**INPUT DATA:**
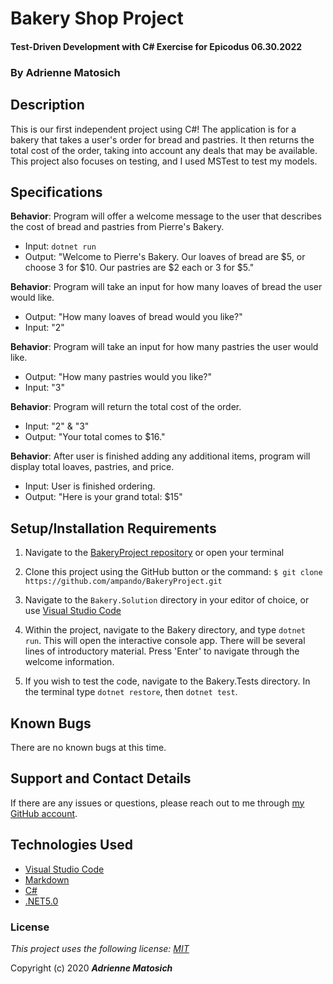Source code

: # Bakery Shop Project 

#### Test-Driven Development with C# Exercise for Epicodus 06.30.2022

### By Adrienne Matosich 

## Description

This is our first independent project using C#! The application is for a bakery that takes a user's order for bread and pastries. It then returns the total cost of the order, taking into account any deals that may be available. This project also focuses on testing, and I used MSTest to test my models.

## Specifications

**Behavior**: Program will offer a welcome message to the user that describes the cost of bread and pastries from Pierre's Bakery.
  * Input: `dotnet run`
  * Output: "Welcome to Pierre's Bakery. Our loaves of bread are $5, or choose 3 for $10. Our pastries are $2 each or 3 for $5."

**Behavior**: Program will take an input for how many loaves of bread the user would like.
  * Output: "How many loaves of bread would you like?"
  * Input: "2"

**Behavior**: Program will take an input for how many pastries the user would like.
  * Output: "How many pastries would you like?"
  * Input: "3"

**Behavior**: Program will return the total cost of the order.
  * Input: "2" & "3"
  * Output: "Your total comes to $16."
 
**Behavior**: After user is finished adding any additional items, program will display total loaves, pastries, and price.
  * Input: User is finished ordering.
  * Output: "Here is your grand total: $15"

## Setup/Installation Requirements

1.  Navigate to the [BakeryProject repository](https://github.com/ampando/BakeryProject) or open your terminal

2. Clone this project using the GitHub button or the command:
`$ git clone https://github.com/ampando/BakeryProject.git`

3. Navigate to the `Bakery.Solution` directory in your editor of choice, or use [Visual Studio Code](https://code.visualstudio.com/)

5. Within the project, navigate to the Bakery directory, and type `dotnet run`. This will open the interactive console app. There will be several lines of introductory material. Press 'Enter' to navigate through the welcome information.

6. If you wish to test the code, navigate to the Bakery.Tests directory. In the terminal type `dotnet restore`, then `dotnet test`.

## Known Bugs

There are no known bugs at this time.

## Support and Contact Details

If there are any issues or questions, please reach out to me through [my GitHub account](https://github.com/ampando).

## Technologies Used

*  [Visual Studio Code](https://code.visualstudio.com/)
*  [Markdown](https://daringfireball.net/projects/markdown/)
*  [C#](https://docs.microsoft.com/en-us/dotnet/csharp/)
*  [.NET5.0](https://dotnet.microsoft.com/download/dotnet-core/net5.0)

### License

*This project uses the following license: [MIT](https://opensource.org/licenses/MIT)*

Copyright (c) 2020 **_Adrienne Matosich_** 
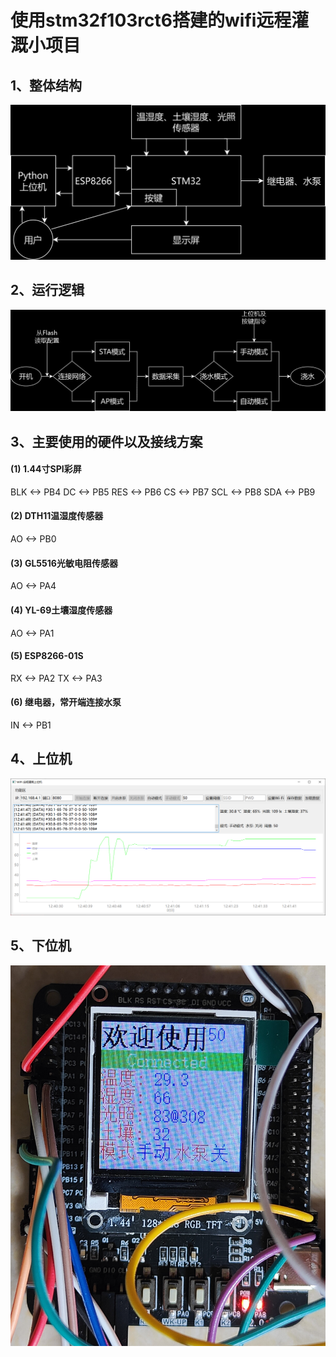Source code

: # 使用stm32f103rct6搭建的wifi远程灌溉小项目

## 1、整体结构

![](image\design.jpg)

## 2、运行逻辑

![](image/logic.jpg)

## 3、主要使用的硬件以及接线方案

#### (1) 1.44寸SPI彩屏

BLK <-> PB4
DC <-> PB5
RES <-> PB6
CS <-> PB7
SCL <-> PB8
SDA <-> PB9

#### (2) DTH11温湿度传感器

AO <-> PB0

#### (3) GL5516光敏电阻传感器

AO <-> PA4

#### (4) YL-69土壤湿度传感器

AO <-> PA1

#### (5) ESP8266-01S

RX <-> PA2
TX <-> PA3

#### (6) 继电器，常开端连接水泵

IN <-> PB1

## 4、上位机

![](image/view-upper.png)

## 5、下位机

![](image/view-lower.jpg)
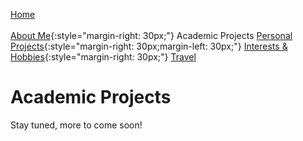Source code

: [Home](../index.md)<br/><br/>
[About Me](../aboutMe/index.md){:style="margin-right: 30px;"}
Academic Projects
[Personal Projects](../personalProjects/index.md){:style="margin-right: 30px;margin-left: 30px;"}
[Interests & Hobbies](../interestsAndHobbies/index.md){:style="margin-right: 30px;"}
[Travel](../travel/index.md)

# Academic Projects

Stay tuned, more to come soon!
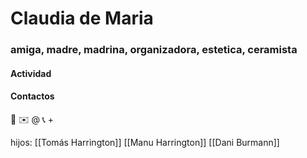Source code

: # Claudia de Maria
### amiga, madre, madrina, organizadora, estetica, ceramista

#### Actividad

#### Contactos
📍
✉️ @
📞 +

hijos: [[Tomás Harrington]] [[Manu Harrington]] [[Dani Burmann]]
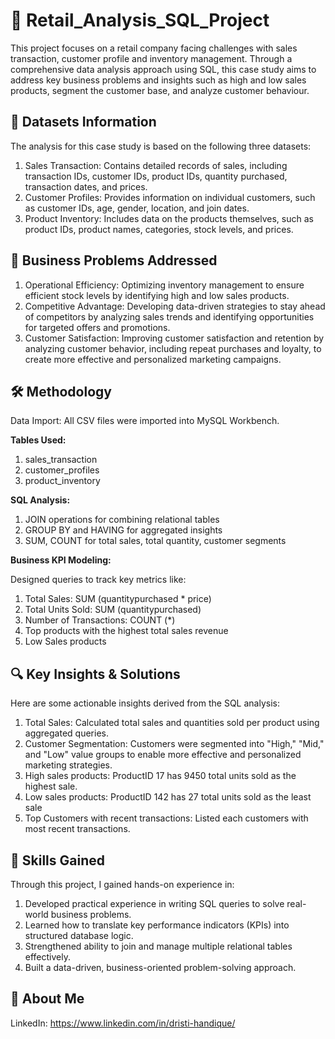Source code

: # 📌 Retail_Analysis_SQL_Project
This project focuses on a retail company facing challenges with sales transaction, customer profile and inventory management. Through a comprehensive data analysis approach using SQL, this case study aims to address key business problems and insights such as high and low sales products, segment the customer base, and analyze customer behaviour.

## 📂 Datasets Information

The analysis for this case study is based on the following three datasets:
1.	Sales Transaction: Contains detailed records of sales, including transaction IDs, customer IDs, product IDs, quantity purchased, transaction dates, and prices.
2.	Customer Profiles: Provides information on individual customers, such as customer IDs, age, gender, location, and join dates.
3. Product Inventory: Includes data on the products themselves, such as product IDs, product names, categories, stock levels, and prices.

## 🎯 Business Problems Addressed

1.	Operational Efficiency: Optimizing inventory management to ensure efficient stock levels by identifying high and low sales products.
2.	Competitive Advantage: Developing data-driven strategies to stay ahead of competitors by analyzing sales trends and identifying opportunities for targeted offers and promotions.
3.	Customer Satisfaction: Improving customer satisfaction and retention by analyzing customer behavior, including repeat purchases and loyalty, to create more effective and personalized marketing campaigns.

## 🛠️ Methodology

Data Import: All CSV files were imported into MySQL Workbench.

**Tables Used:** 

1. sales_transaction
2. customer_profiles
3. product_inventory

 **SQL Analysis:**
 
1.	JOIN operations for combining relational tables
2.	GROUP BY and HAVING for aggregated insights
3.	SUM, COUNT for total sales, total quantity, customer segments


**Business KPI Modeling:**

Designed queries to track key metrics like:
1.	Total Sales: SUM (quantitypurchased * price)
2.	Total Units Sold: SUM (quantitypurchased)
3.	Number of Transactions: COUNT (*) 
4.	Top products with the highest total sales revenue
5.	Low Sales products 

## 🔍 Key Insights & Solutions

Here are some actionable insights derived from the SQL analysis:
1.	Total Sales: Calculated total sales and quantities sold per product using aggregated queries.
2.	Customer Segmentation: Customers were segmented into "High," "Mid," and "Low" value groups to enable more effective and personalized marketing strategies.
3.	High sales products: ProductID 17 has 9450 total units sold as the highest sale.
4.	Low sales products: ProductID 142 has 27 total units sold as the least sale
5.	Top Customers with recent transactions: Listed each customers with most recent transactions.

## 🧠 Skills Gained

Through this project, I gained hands-on experience in:
1.	Developed practical experience in writing SQL queries to solve real-world business problems.
2.	Learned how to translate key performance indicators (KPIs) into structured database logic.
3.	Strengthened ability to join and manage multiple relational tables effectively.
4.	Built a data-driven, business-oriented problem-solving approach.

## 👤 About Me

 LinkedIn: https://www.linkedin.com/in/dristi-handique/ 





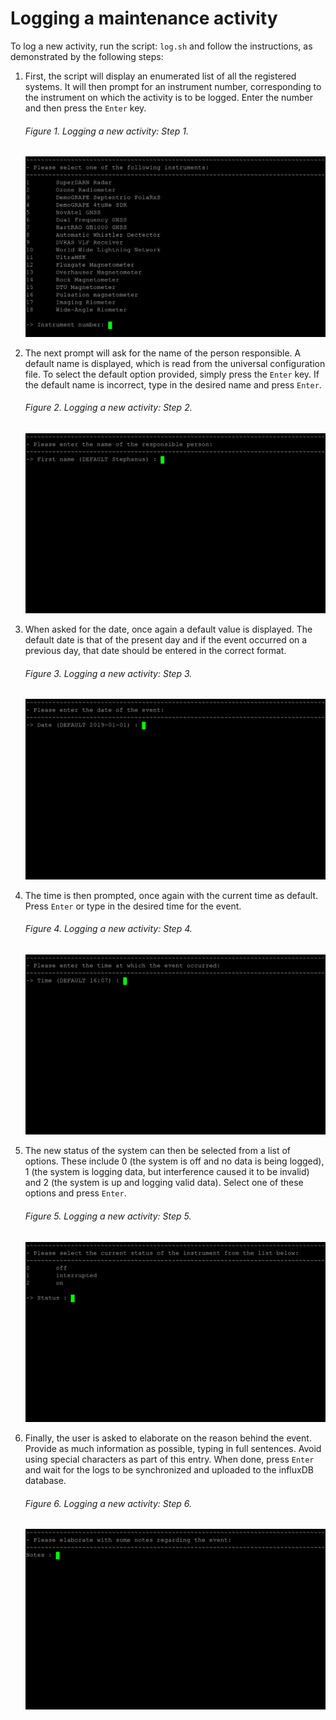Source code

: # Logging a maintenance activity
To log a new activity, run the script: `log.sh` and follow the instructions, as demonstrated by the following steps:

1. First, the script will display an enumerated list of all the registered systems. It will then prompt for an instrument number, corresponding to the instrument on which the activity is to be logged. Enter the number and then press the `Enter` key.
    ###### Figure 1. Logging a new activity: Step 1.
    ![Logging a new activity: Step 1.](images/logger_1.jpg)

1. The next prompt will ask for the name of the person responsible. A default name is displayed, which is read from the universal configuration file. To select the default option provided, simply press the `Enter` key. If the default name is incorrect, type in the desired name and press `Enter`.
    ###### Figure 2. Logging a new activity: Step 2.
    ![Logging a new activity: Step 2.](images/logger_2.jpg)

1. When asked for the date, once again a default value is displayed. The default date is that of the present day and if the event occurred on a previous day, that date should be entered in the correct format.
    ###### Figure 3. Logging a new activity: Step 3.
    ![Logging a new activity: Step 3.](images/logger_3.jpg)

1. The time is then prompted, once again with the current time as default. Press `Enter` or type in the desired time for the event.

    ###### Figure 4. Logging a new activity: Step 4.
    ![Logging a new activity: Step 4.](images/logger_4.jpg)

1. The new status of the system can then be selected from a list of options. These include 0 (the system is off and no data is being logged), 1 (the system is logging data, but interference caused it to be invalid) and 2 (the system is up and logging valid data). Select one of these options and press `Enter`.

    ###### Figure 5. Logging a new activity: Step 5.
    ![Logging a new activity: Step 5.](images/logger_5.jpg)

1. Finally, the user is asked to elaborate on the reason behind the event. Provide as much information as possible, typing in full sentences. Avoid using special characters as part of this entry. When done, press `Enter` and wait for the logs to be synchronized and uploaded to the influxDB database.

    ###### Figure 6. Logging a new activity: Step 6.
    ![Logging a new activity: Step 6.](images/logger_6.jpg)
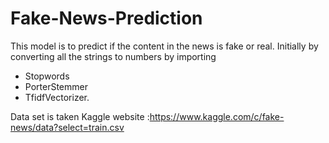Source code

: # Fake-News-Prediction
This model is to predict if the content in the news is fake or real. Initially by converting all the strings to numbers by importing
* Stopwords
* PorterStemmer
* TfidfVectorizer.

Data set is taken Kaggle website :https://www.kaggle.com/c/fake-news/data?select=train.csv
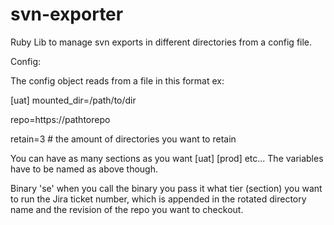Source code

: svn-exporter
============

Ruby Lib to manage svn exports in different directories from a config file.


Config:

The config object reads from a file in this format
ex:

[uat]
mounted_dir=/path/to/dir

repo=https://pathtorepo

retain=3 # the amount of directories you want to retain


You can have as many sections as you want [uat] [prod] etc... 
The variables have to be named as above though. 



Binary 'se'
when you call the binary you pass it what tier (section) you want to run the Jira ticket number, which is appended in the rotated directory name and the revision of the repo you want to checkout.




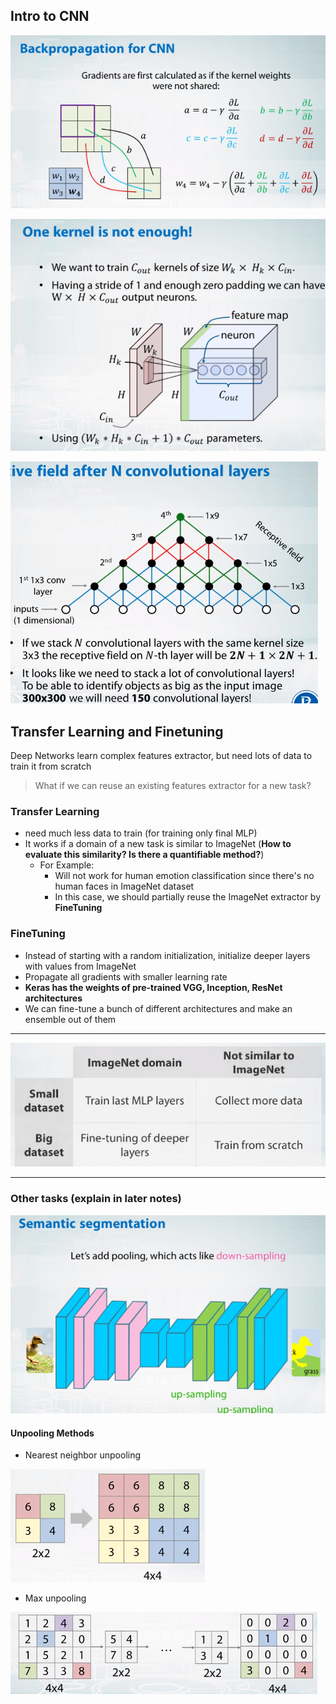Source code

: 
## Intro to CNN 

![](https://raw.githubusercontent.com/karenyyy/Advanced_ML_HSE/master/Introduction-To-Deep-Learning/images/2.png)

![](https://raw.githubusercontent.com/karenyyy/Advanced_ML_HSE/master/Introduction-To-Deep-Learning/images/3.png)

![](https://raw.githubusercontent.com/karenyyy/Advanced_ML_HSE/master/Introduction-To-Deep-Learning/images/4.png)

## Transfer Learning and Finetuning

Deep Networks learn complex features extractor, but need lots of data to train it from scratch

> What if we can reuse an existing features extractor for a new task?

### Transfer Learning 
- need much less data to train (for training only final MLP)
- It works if a domain of a new task is similar to ImageNet (__How to evaluate this similarity? Is there a quantifiable method?__)
    - For Example:
        - Will not work for human emotion classification since there's no human faces in ImageNet dataset
        - In this case, we should partially reuse the ImageNet extractor by __FineTuning__

### FineTuning

- Instead of starting with a random initialization, initialize deeper layers with values from ImageNet
- Propagate all gradients with smaller learning rate
- __Keras has the weights of pre-trained VGG, Inception, ResNet architectures__
- We can fine-tune a bunch of different architectures and make an ensemble out of them

____

![](https://raw.githubusercontent.com/karenyyy/Advanced_ML_HSE/master/Introduction-To-Deep-Learning/images/5.png)


____
### Other tasks (explain in later notes)
![](https://raw.githubusercontent.com/karenyyy/Advanced_ML_HSE/master/Introduction-To-Deep-Learning/images/6.png)


#### Unpooling Methods

- Nearest neighbor unpooling

![](https://raw.githubusercontent.com/karenyyy/Advanced_ML_HSE/master/Introduction-To-Deep-Learning/images/7.png)

- Max unpooling

![](https://raw.githubusercontent.com/karenyyy/Advanced_ML_HSE/master/Introduction-To-Deep-Learning/images/8.png)

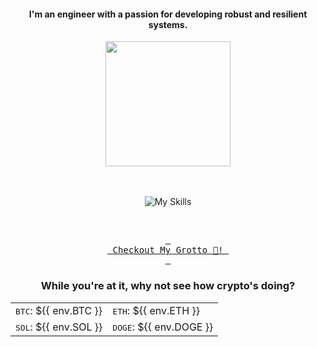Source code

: <h4 align="center">I'm an engineer with a passion for developing robust and resilient systems.</h4>



<div align="center">
  
  <img src="https://images.weserv.nl/?url=github.com/user-attachments/assets/eb1b8eba-ce8d-4f95-a6ba-d31591b7f3c8?v=4&h=300&w=300&output=gif&fit=cover&mask=circle&maxage=7d&n=-1" height=200 >
  
</div>

<div align="center">
  <br/><br/>

![My Skills](https://go-skill-icons.vercel.app/api/icons?i=aws,azure,ts,go,docker,kubernetes,argocd,python&perline=4&theme=light)

<br/>

[<kbd> <br> Checkout My Grotto 🍵! <br> </kbd>](https://sathirak.me/)
  
</div>

<h3 align="center">While you're at it, why not see how crypto's doing?</h3>

<!-- start-daily-update -->
<div align="center">
  <!-- Updated on Fri Jun 13 10:10:31 UTC 2025 -->
  <table>
    <tr>
      <td><kbd>BTC</kbd>: ${{ env.BTC }}</td>
      <td><kbd>ETH</kbd>: ${{ env.ETH }}</td>
    </tr>
    <tr>
      <td><kbd>SOL</kbd>: ${{ env.SOL }}</td>
      <td><kbd>DOGE</kbd>: ${{ env.DOGE }}</td>
    </tr>
  </table>
</div>
<!-- end-daily-update -->
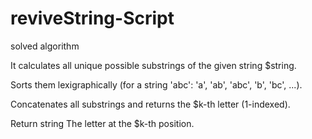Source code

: # reviveString-Script
solved algorithm

 It calculates all unique possible substrings of the given string $string.
 
 Sorts them lexigraphically (for a string 'abc': 'a', 'ab', 'abc', 'b', 'bc', ...).
 
 Concatenates all substrings and returns the $k-th letter (1-indexed).
 
 Return string The letter at the $k-th position.


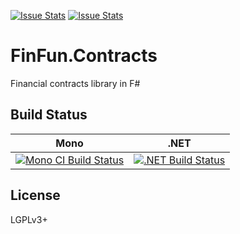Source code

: [![Issue Stats](http://issuestats.com/github/sideeffffect/FinFun.Contracts/badge/issue)](http://issuestats.com/github/sideeffffect/FinFun.Contracts)
[![Issue Stats](http://issuestats.com/github/sideeffffect/FinFun.Contracts/badge/pr)](http://issuestats.com/github/sideeffffect/FinFun.Contracts)

# FinFun.Contracts

Financial contracts library in F#

## Build Status

Mono | .NET
---- | ----
[![Mono CI Build Status](https://img.shields.io/travis/sideeffffect/FinFun.Contracts/master.svg)](https://travis-ci.org/sideeffffect/FinFun.Contracts) | [![.NET Build Status](https://img.shields.io/appveyor/ci/sideeffffect/FinFun.Contracts/master.svg)](https://ci.appveyor.com/project/sideeffffect/FinFun.Contracts)

## License

LGPLv3+
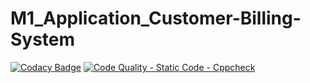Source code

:# M1_Application_Customer-Billing-System
[![Codacy Badge](https://app.codacy.com/project/badge/Grade/9102e50c97e84ea4b02a33677199cdad)](https://www.codacy.com/gh/keerthi1312/M1_Application_Customer-Billing-System/dashboard?utm_source=github.com&amp;utm_medium=referral&amp;utm_content=keerthi1312/M1_Application_Customer-Billing-System&amp;utm_campaign=Badge_Grade)
[![Code Quality - Static Code - Cppcheck](https://github.com/keerthi1312/M1_Application_Customer-Billing-System/actions/workflows/cppcheck.yml/badge.svg)](https://github.com/keerthi1312/M1_Application_Customer-Billing-System/actions/workflows/cppcheck.yml)
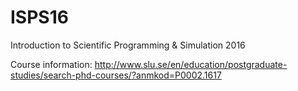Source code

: # ISPS16
Introduction to Scientific Programming &amp; Simulation 2016

Course information: http://www.slu.se/en/education/postgraduate-studies/search-phd-courses/?anmkod=P0002.1617
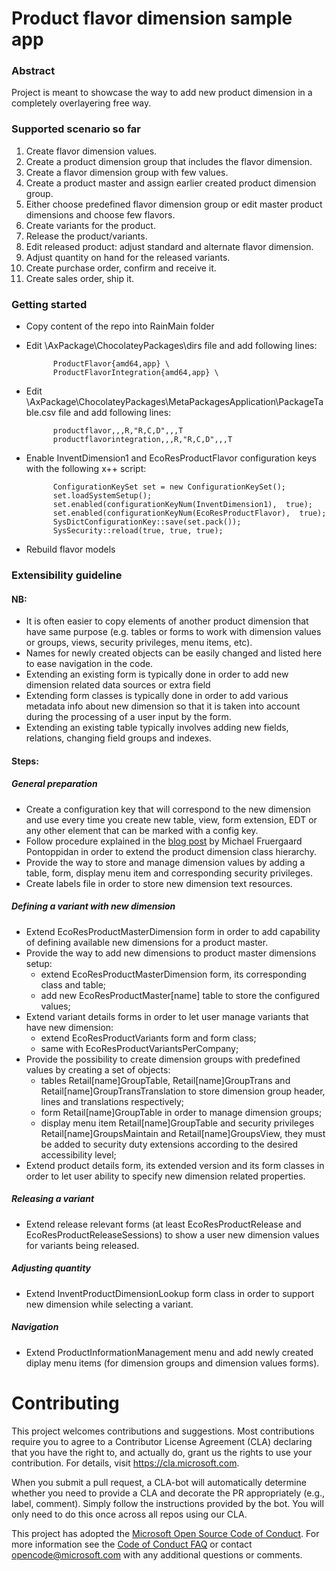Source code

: # Product flavor dimension sample app
### Abstract
Project is meant to showcase the way to add new product dimension in a completely overlayering free way.

### Supported scenario so far
1.	Create flavor dimension values.
2.	Create a product dimension group that includes the flavor dimension.
3.	Create a flavor dimension group with few values.
4.	Create a product master and assign earlier created product dimension group.
5.	Either choose predefined flavor dimension group or edit master product dimensions and choose few flavors.
6.	Create variants for the product.
7.	Release the product/variants.
8.	Edit released product: adjust standard and alternate flavor dimension.
9.	Adjust quantity on hand for the released variants.
10. Create purchase order, confirm and receive it.
11. Create sales order, ship it.

### Getting started
- Copy content of the repo into RainMain folder
- Edit \AxPackage\ChocolateyPackages\dirs file and add following lines:

			ProductFlavor{amd64,app} \
			ProductFlavorIntegration{amd64,app} \
			
- Edit \AxPackage\ChocolateyPackages\MetaPackagesApplication\PackageTable.csv file and add following lines:

			productflavor,,,R,"R,C,D",,,T
			productflavorintegration,,,R,"R,C,D",,,T
			
- Enable InventDimension1 and EcoResProductFlavor configuration keys with the following x++ script: 

	        ConfigurationKeySet set = new ConfigurationKeySet();
	        set.loadSystemSetup();
	        set.enabled(configurationKeyNum(InventDimension1),  true);
	        set.enabled(configurationKeyNum(EcoResProductFlavor),  true);
	        SysDictConfigurationKey::save(set.pack());
	        SysSecurity::reload(true, true, true);
			
- Rebuild flavor models
	

### Extensibility guideline
#### NB: 

- It is often easier to copy elements of another product dimension that have same purpose (e.g. tables or forms to work with dimension values or groups, views, security privileges, menu items, etc).
- Names for newly created objects can be easily changed and listed here to ease navigation in the code.
- Extending an existing form is typically done in order to add new dimension related data sources or extra field
- Extending form classes is typically done in order to add various metadata info about new dimension so that it is taken into account during the processing of a user input by the form.
- Extending an existing table typically involves adding new fields, relations, changing field groups and indexes.

#### Steps:

##### General preparation

 - Create a configuration key that will correspond to the new dimension and use every time you create new table, view, form extension, EDT or any other element that can be marked with a config key.
 - Follow procedure explained in the [blog post](https://blogs.msdn.microsoft.com/mfp/2017/08/10/extensible-inventory-dimensions/) by Michael Fruergaard Pontoppidan in order to extend the product dimension class hierarchy.
 - Provide the way to store and manage dimension values by adding a table, form, display menu item and corresponding security privileges.
 - Create labels file in order to store new dimension text resources.
 
##### Defining a variant with new dimension

 - Extend EcoResProductMasterDimension form in order to add capability of defining available new dimensions for a product master.
 - Provide the way to add new dimensions to product master dimensions setup:
	 - extend EcoResProductMasterDimension form, its corresponding class and table;
	 - add new EcoResProductMaster[name] table to store the configured values;
 - Extend variant details forms in order to let user manage variants that have new dimension:
	 - extend EcoResProductVariants form and form class;
	 - same with EcoResProductVariantsPerCompany;
 - Provide the possibility to create dimension groups with predefined values by creating a set of objects:
	 - tables Retail[name]GroupTable, Retail[name]GroupTrans and Retail[name]GroupTransTranslation to store dimension group header, lines and translations respectively;
	 - form Retail[name]GroupTable in order to manage dimension groups;
	 - display menu item Retail[name]GroupTable and security privileges Retail[name]GroupsMaintain and Retail[name]GroupsView, they must be added to security duty extensions according to the desired accessibility level;
 - Extend product details form, its extended version and its form classes in order to let user ability to specify new dimension related properties.

##### Releasing a variant

 - Extend release relevant forms (at least EcoResProductRelease and EcoResProductReleaseSessions) to show a user new dimension values for variants being released.

##### Adjusting quantity

- Extend InventProductDimensionLookup form class in order to support new dimension while selecting a variant.

##### Navigation

 - Extend ProductInformationManagement menu and add newly created diplay menu items (for dimension groups and dimension values forms).


# Contributing

This project welcomes contributions and suggestions.  Most contributions require you to agree to a
Contributor License Agreement (CLA) declaring that you have the right to, and actually do, grant us
the rights to use your contribution. For details, visit https://cla.microsoft.com.

When you submit a pull request, a CLA-bot will automatically determine whether you need to provide
a CLA and decorate the PR appropriately (e.g., label, comment). Simply follow the instructions
provided by the bot. You will only need to do this once across all repos using our CLA.

This project has adopted the [Microsoft Open Source Code of Conduct](https://opensource.microsoft.com/codeofconduct/).
For more information see the [Code of Conduct FAQ](https://opensource.microsoft.com/codeofconduct/faq/) or
contact [opencode@microsoft.com](mailto:opencode@microsoft.com) with any additional questions or comments.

**TASK DESCRIPTION:** From the listing above, repeat only the lines between the line containing "#### (6) 继电器，常开端连接水泵" and the line containing "# 📌 Retail_Analysis_SQL_Project", those two included. Pictures are not part of the copy.

**FINISHED TASK:**
#### (6) 继电器，常开端连接水泵

IN <-> PB1

## 4、上位机

![](image/view-upper.png)

## 5、下位机

![](image/view-lower.jpg)
Source code

: [Home](../index.md)<br/><br/>
[About Me](../aboutMe/index.md){:style="margin-right: 30px;"}
Academic Projects
[Personal Projects](../personalProjects/index.md){:style="margin-right: 30px;margin-left: 30px;"}
[Interests & Hobbies](../interestsAndHobbies/index.md){:style="margin-right: 30px;"}
[Travel](../travel/index.md)

# Academic Projects

Stay tuned, more to come soon!
Source code

: # Claudia de Maria
### amiga, madre, madrina, organizadora, estetica, ceramista

#### Actividad

#### Contactos
📍
✉️ @
📞 +

hijos: [[Tomás Harrington]] [[Manu Harrington]] [[Dani Burmann]]
Source code

: # 📌 Retail_Analysis_SQL_Project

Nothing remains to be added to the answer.